Jakarta – Suaramerdekanews.com, 25 September 2024, Pancasila sebagai landasan ideologi bangsa Indonesia terus relevan dan harus diaktualisasikan dalam menghadapi tantangan zaman, khususnya oleh generasi Z.

Dekan Fakultas Ilmu Sosial dan Ilmu Politik (FISIP) Universitas Bung Karno (UBK), Franky Roring, S.IP., M.Si, mengatakan bahwa Pancasila tidak menghilangkan identitas individu atau kelompok manapun, tetapi justru menjadi pemersatu bagi bangsa yang beragam.

“Dengan menjadi Pancasila bukan berarti kita melepaskan identitas kita, bukan mengedepankan golongan atau kelompok kita. Orang Muslim tetep Muslim walaupun dia jadi Indonesia dengan Pancasila, orang Kristen tetap Kristen walaupun dia menerima Pancasila, orang Budha tetap Budha walaupun dia menjadi Indonesia dengan Pancasila. Jadi tidak ada satupun identitas yang harus dikorbankan dengan menerima Pancasila,” kata Franky dalam seminar bertema “Implementasi Nilai Pancasila Untuk Pembentukan Karakter Generasi Z” yang digelar di UBK, Selasa (24/9/2024).

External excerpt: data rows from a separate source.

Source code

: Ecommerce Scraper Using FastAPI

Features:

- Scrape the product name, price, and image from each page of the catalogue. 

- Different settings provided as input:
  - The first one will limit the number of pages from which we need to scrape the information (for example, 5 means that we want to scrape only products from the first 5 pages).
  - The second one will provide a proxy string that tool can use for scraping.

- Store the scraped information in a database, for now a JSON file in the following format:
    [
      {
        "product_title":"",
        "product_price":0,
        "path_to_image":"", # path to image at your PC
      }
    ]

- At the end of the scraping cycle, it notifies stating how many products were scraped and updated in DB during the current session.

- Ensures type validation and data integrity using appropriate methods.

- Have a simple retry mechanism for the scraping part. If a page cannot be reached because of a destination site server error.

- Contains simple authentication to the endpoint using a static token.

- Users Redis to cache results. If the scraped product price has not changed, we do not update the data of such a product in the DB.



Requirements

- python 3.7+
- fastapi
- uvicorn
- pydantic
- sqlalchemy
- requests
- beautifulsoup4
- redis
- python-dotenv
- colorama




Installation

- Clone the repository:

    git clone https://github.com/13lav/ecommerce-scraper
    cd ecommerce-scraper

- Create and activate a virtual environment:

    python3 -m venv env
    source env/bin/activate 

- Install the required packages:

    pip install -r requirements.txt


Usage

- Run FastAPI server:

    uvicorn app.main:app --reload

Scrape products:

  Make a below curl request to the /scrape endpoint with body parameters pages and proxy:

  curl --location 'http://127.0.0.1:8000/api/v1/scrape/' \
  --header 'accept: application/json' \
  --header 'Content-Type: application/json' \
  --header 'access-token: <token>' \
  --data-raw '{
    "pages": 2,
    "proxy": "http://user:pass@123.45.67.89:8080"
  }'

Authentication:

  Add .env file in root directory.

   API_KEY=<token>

Dalam lintasan sejarah bangsa ndonesia, Franky mengatakan Pancasila punya peran yang sangat vital dalam mempersatukan seluruh elemen bangsa dari Sabang sampai Merauke. Pancasila menjadi perekat yang mempersatukan di tengah pluralitas Nusantara nan amat kompleks.

“Orang Jawa, orang Maluku, orang Sumatra adalah entitas yang berdaulat sebelum Belanda datang. Mereka adalah tuan atas tanahnya sendiri. Jadi ketika dia menjadi bangsa, apa artinya? Bagaimana menyatukan bangsa kita yang beragam ini tanpa harus menyergamkannya? Cuma satu, apa itu? Pancasila,” katanya.

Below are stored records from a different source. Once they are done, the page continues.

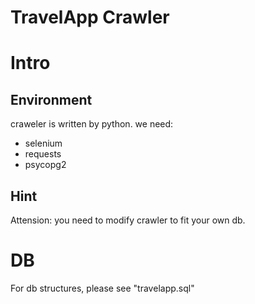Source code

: # TravelApp Crawler
# Intro
## Environment
craweler is written by python.
we need:
+ selenium
+ requests
+ psycopg2
## Hint
Attension: you need to modify crawler to fit your own db.
# DB
For db structures, please see "travelapp.sql"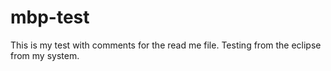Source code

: # mbp-test
This is my test with comments for the read me file.
Testing from the eclipse from my system.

Gambaran ini, menurutnya, mencerminkan nasionalisme Indonesia yang unik, yang lahir dari konsensus kesadaran untuk bersatu meski berasal dari latar belakang yang berbeda.

Dia menambahkan bahwa Bung Karno sekali Waktu pernah berkata bahwa nasionalisme Indonesia berbeda dengan yang lain. Karena tidak semua bangsa yang ada di Indonesia ini dipersatukan oleh penjajahan dan kesamaan nasib. Ada beberapa daerah yang tidak dijajah Belanda terutama di wilayah timur tapi mau bergabung dengan Indonesia.

“Itu luar biasa. Sebuah konsensus. Kalau ditanya kenapa mau bergabung walaupun berbeda. Karena kesadaran dan kehendak untuk bersatu. Jadi tidak ada satupun yang harus dikorbankan ketika menjadi Indonesia.”

Ia juga menyoroti pentingnya memahami bahwa Pancasila bukanlah tandingan moral atau agama. Alih-alih, Pancasila justru merangkum cerminan nilai-nilai luhur yang telah ada di tengah masyarakat Indonesia sebelum konsep ini dicetuskan.

“Bung Karno tidak menciptakan Pancasila, tetapi merumuskan kembali nilai-nilai yang sudah ada di masyarakat,” tegasnya.

Seminar ini menjadi bagian dari upaya untuk memperkuat posisi Pancasila sebagai pilar utama dalam membangun karakter bangsa, khususnya bagi generasi muda, agar tetap kokoh dalam menghadapi tantangan global dan tetap menjunjung tinggi persatuan dan kesatuan bangsa.